What surfaces in the reading of these poems is the speaker’s ability to see “through” the city. He occupies the lonely places of Montréal, but from these perches he seems best able to observe what is easily missed. The opening poem, titled “Ultramar,” a gas station chain in eastern Canada, reveals the speaker’s somewhat insular existence on the island city that is Montréal:
I bid my friends adieu at Ultramar.
They claimed Verdun was the middle of nowhere.
It’s only the edge, I said to them.
Nowhere is somewhere west, out past the neon
5e Avenue on the New Verdun Diner.
The closing poem, “Sud-Ouest,” named for a borough of Montréal, bears a similar theme. The speaker identifies a distance between himself and the city he’s become so familiar with:
The city hides from me.
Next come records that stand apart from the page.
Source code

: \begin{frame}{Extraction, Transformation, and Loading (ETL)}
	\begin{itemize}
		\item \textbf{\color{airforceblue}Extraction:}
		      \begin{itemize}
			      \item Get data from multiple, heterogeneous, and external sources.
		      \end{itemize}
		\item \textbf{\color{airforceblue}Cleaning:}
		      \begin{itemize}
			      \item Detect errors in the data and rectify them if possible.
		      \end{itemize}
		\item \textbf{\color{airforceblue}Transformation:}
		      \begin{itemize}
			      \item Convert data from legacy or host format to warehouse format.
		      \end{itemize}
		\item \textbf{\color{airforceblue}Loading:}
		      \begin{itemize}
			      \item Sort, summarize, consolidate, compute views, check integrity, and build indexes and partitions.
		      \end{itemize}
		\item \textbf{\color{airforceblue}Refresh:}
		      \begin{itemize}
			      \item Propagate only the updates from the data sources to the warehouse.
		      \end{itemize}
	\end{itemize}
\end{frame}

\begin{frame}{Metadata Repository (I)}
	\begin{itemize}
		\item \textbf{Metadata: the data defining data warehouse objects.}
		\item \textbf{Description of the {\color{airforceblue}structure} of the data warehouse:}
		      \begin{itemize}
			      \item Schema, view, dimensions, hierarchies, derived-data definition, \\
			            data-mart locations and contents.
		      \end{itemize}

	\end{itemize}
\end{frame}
It is frightened.
It turns its shoulder, lets me know
I am not welcome to stumble shouting from its buses
or spit on its cab drivers grubbing nickels
from my pockets. It will not keep me
safe from dawns spent puking on subway cars.
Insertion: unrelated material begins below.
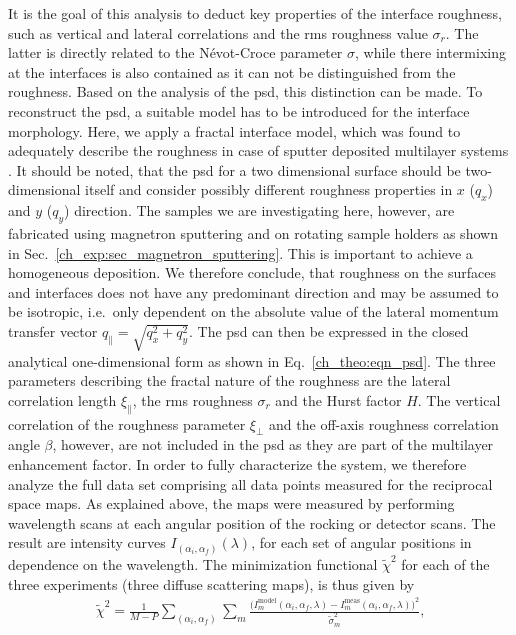 It is the goal of this analysis to deduct key properties of the interface roughness, such as vertical and lateral correlations and the \gls{rms} roughness value $\sigma_r$. The latter is directly related to the N\'{e}vot-Croce parameter $\sigma$, while there intermixing at the interfaces is also contained as it can not be distinguished from the roughness. Based on the analysis of the \gls{psd}, this distinction can be made. To reconstruct the \gls{psd}, a suitable model has to be introduced for the interface morphology. Here, we apply a fractal interface model, which was found to adequately describe the roughness in case of sputter deposited multilayer systems \cite{de_boer_x-ray_1995, de_boer_x-ray_1996, sinha_x-ray_1988}. It should be noted, that the \gls{psd} for a two dimensional surface should be two-dimensional itself and consider possibly different roughness properties in $x$ ($q_x$) and $y$ ($q_y$) direction. The samples we are investigating here, however, are fabricated using magnetron sputtering and on rotating sample holders as shown in Sec.~\ref{ch_exp:sec_magnetron_sputtering}. This is important to achieve a homogeneous deposition. We therefore conclude, that roughness on the surfaces and interfaces does not have any predominant direction and may be assumed to be isotropic, i.e.~only dependent on the absolute value of the lateral momentum transfer vector $q_\parallel = \sqrt{q_x^2+q_y^2}$. The \gls{psd} can then be expressed in the closed analytical one-dimensional form as shown in Eq.~\eqref{ch_theo:eqn_psd}. The three parameters describing the fractal nature of the roughness are the lateral correlation length $\xi_\parallel$, the \gls{rms} roughness $\sigma_r$ and the Hurst factor $H$. The vertical correlation of the roughness parameter $\xi_\perp$ and the off-axis roughness correlation angle $\beta$, however, are not included in the \gls{psd} as they are part of the multilayer enhancement factor. In order to fully characterize the system, we therefore analyze the full data set comprising all data points measured for the reciprocal space maps. As explained above, the maps were measured by performing wavelength scans at each angular position of the rocking or detector scans. The result are intensity curves $I_{(\alpha_i, \alpha_f)}(\lambda)$, for each set of angular positions in dependence on the wavelength. The minimization functional $\tilde{\chi}^2$ for each of the three experiments (three diffuse scattering maps), is thus given by
\begin{align}
 \tilde{\chi}^2 = \frac{1}{M-P} \sum\limits_{(\alpha_i, \alpha_f)} \sum\limits_{m} \frac{\big(I_m^\text{model}(\alpha_i, \alpha_f, \lambda)
- I_m^\text{meas}(\alpha_i, \alpha_f, \lambda)\big)^2}{\tilde{\sigma}_m^2} \text{,} \label{ch_diff:eqn_chi_diffuse}
\end{align}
Yet, while the speaker is aware of his city’s uglier facets, he is also proud of it. It may be a fact, for example, that St-Laurent Blvd is so overcrowded that “[t]here is no place for panhandlers. Nobody walks. / There is no room between the buses, trucks, / bulldozers, snowploughs, and broken slag,” but it is also true that the Yellow Line terminates in a station off the island, leading the speaker to remark, “Leaving the island is like leaving behind hope / and letting go of dietary idealism.”
Through his exploration into the diversity of his city, as rendered through descriptions of metro stations, neighborhoods, and local establishments, Freure’s speaker has created for readers an unrepeatable experience of Montréal, and has managed to render it both familiar and unfamiliar, even to those who have lived there their whole lives. Those uninitiated to this dynamic city may need to do a little research of their own as they read Everyone Rides the Bus in a City of Losers, but the poems reward the careful reader. Freure makes attractive the learning of this city on foot, and as the speaker suggests at the end of “The Pedestrian,” it is both lonely and beautiful to learn a city this way:
I have been walking for many hours and do not know what I want anymore,
where I should stop or why, why I should ask for more disappointment,
why I should find a reason to hurry off again when I can keep walking.